Exercise directions: The entries below contain a stretch that opens with the line containing "- Defined module boundaries and interactions" and closes with the line containing "- Implemented modal-based interactions"; set down that stretch exactly, both ends included, and nothing else.

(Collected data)
====
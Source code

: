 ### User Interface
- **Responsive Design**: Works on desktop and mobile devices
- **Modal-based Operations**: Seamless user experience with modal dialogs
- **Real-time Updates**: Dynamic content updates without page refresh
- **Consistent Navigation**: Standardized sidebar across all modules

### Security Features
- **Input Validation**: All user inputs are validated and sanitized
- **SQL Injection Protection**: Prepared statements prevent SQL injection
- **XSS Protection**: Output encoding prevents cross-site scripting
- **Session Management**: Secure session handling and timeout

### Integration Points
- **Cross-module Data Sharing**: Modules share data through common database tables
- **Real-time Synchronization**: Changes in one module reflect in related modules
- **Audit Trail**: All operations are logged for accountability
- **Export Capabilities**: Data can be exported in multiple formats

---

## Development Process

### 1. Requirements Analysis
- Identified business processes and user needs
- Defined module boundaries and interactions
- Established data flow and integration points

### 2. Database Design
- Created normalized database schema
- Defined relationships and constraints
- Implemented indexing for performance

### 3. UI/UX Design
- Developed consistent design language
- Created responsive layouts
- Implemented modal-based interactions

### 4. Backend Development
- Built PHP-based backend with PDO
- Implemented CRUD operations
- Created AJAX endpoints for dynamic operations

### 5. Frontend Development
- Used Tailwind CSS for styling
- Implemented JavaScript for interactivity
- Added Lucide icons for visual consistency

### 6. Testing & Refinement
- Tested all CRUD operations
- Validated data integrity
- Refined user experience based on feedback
====
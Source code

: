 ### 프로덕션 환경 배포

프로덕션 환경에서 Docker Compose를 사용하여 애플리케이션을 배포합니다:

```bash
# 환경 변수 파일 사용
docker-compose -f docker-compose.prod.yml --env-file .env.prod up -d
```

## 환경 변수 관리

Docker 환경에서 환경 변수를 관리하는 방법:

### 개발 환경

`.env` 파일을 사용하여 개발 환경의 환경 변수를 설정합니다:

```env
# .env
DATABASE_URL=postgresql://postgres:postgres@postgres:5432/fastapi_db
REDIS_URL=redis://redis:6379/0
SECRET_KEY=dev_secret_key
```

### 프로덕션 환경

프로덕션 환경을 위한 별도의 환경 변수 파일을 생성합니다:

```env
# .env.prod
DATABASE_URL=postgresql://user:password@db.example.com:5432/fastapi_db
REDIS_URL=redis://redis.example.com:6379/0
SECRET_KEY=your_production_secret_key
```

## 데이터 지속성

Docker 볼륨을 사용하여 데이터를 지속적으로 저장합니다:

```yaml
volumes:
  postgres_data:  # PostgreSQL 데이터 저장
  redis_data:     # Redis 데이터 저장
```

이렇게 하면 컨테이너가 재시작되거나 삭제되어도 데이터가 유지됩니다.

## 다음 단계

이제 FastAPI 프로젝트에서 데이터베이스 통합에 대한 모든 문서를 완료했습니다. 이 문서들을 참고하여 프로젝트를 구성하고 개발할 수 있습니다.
====
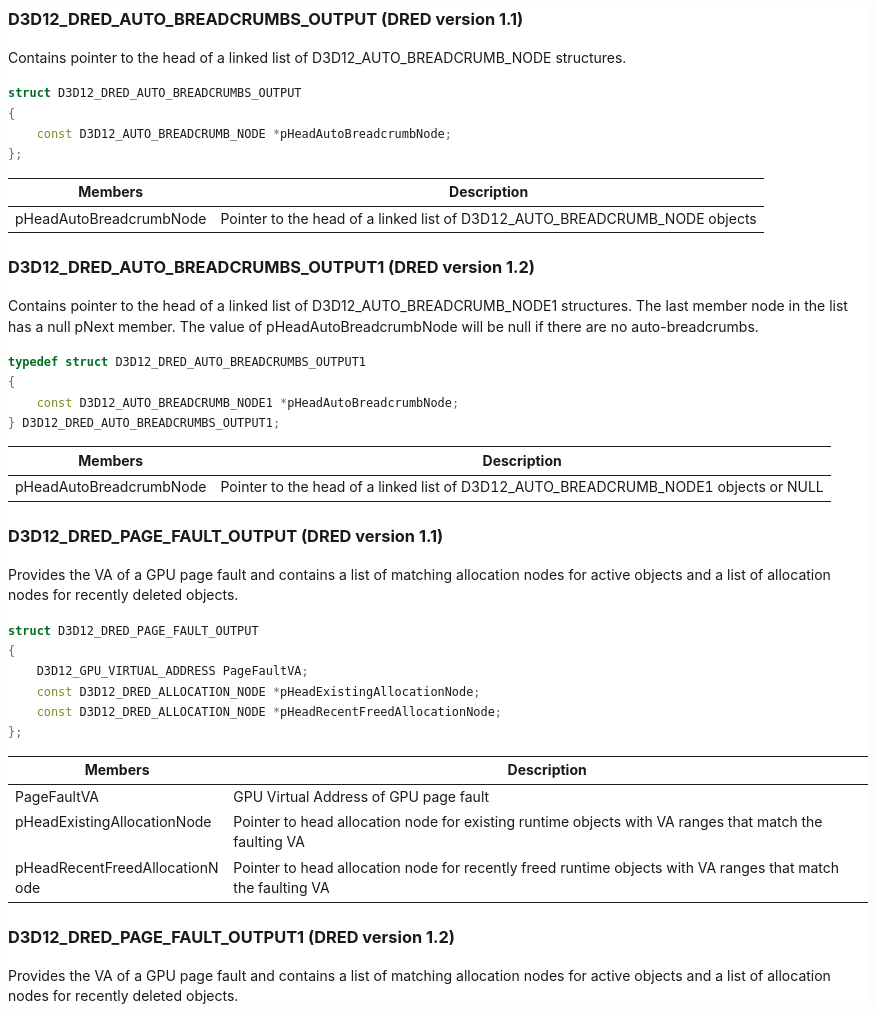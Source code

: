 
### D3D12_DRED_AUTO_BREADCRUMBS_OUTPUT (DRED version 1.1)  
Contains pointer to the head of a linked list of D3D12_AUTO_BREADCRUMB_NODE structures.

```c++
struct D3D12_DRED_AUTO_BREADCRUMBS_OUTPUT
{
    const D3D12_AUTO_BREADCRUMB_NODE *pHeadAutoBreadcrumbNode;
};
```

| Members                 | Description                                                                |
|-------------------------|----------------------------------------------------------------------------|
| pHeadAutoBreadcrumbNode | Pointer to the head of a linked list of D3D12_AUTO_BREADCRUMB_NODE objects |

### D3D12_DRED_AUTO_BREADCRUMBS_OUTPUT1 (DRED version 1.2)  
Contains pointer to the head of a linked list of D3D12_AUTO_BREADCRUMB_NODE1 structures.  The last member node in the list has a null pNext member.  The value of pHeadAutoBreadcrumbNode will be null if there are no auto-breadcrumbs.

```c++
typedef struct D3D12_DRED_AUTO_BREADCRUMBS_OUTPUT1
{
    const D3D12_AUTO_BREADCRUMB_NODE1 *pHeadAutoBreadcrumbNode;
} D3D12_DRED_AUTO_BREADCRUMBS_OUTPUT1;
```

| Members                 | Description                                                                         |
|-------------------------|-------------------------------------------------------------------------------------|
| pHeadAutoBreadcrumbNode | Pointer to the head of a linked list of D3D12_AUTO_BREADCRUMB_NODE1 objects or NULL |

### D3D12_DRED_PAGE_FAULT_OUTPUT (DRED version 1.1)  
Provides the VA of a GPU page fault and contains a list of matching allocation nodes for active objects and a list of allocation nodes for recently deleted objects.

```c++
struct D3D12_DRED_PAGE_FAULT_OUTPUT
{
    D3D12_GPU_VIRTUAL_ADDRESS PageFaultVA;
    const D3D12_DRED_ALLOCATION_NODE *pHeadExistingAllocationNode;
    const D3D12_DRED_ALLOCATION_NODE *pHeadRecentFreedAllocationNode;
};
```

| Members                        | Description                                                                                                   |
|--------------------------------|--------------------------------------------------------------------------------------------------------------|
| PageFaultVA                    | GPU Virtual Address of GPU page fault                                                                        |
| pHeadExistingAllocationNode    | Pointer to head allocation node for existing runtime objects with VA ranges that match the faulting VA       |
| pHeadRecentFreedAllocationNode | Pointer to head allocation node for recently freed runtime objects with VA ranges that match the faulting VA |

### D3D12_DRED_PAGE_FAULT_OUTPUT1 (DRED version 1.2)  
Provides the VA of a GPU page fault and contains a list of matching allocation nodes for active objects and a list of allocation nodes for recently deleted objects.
====
Task output:
- Defined module boundaries and interactions
- Established data flow and integration points

### 2. Database Design
- Created normalized database schema
- Defined relationships and constraints
- Implemented indexing for performance

### 3. UI/UX Design
- Developed consistent design language
- Created responsive layouts
- Implemented modal-based interactions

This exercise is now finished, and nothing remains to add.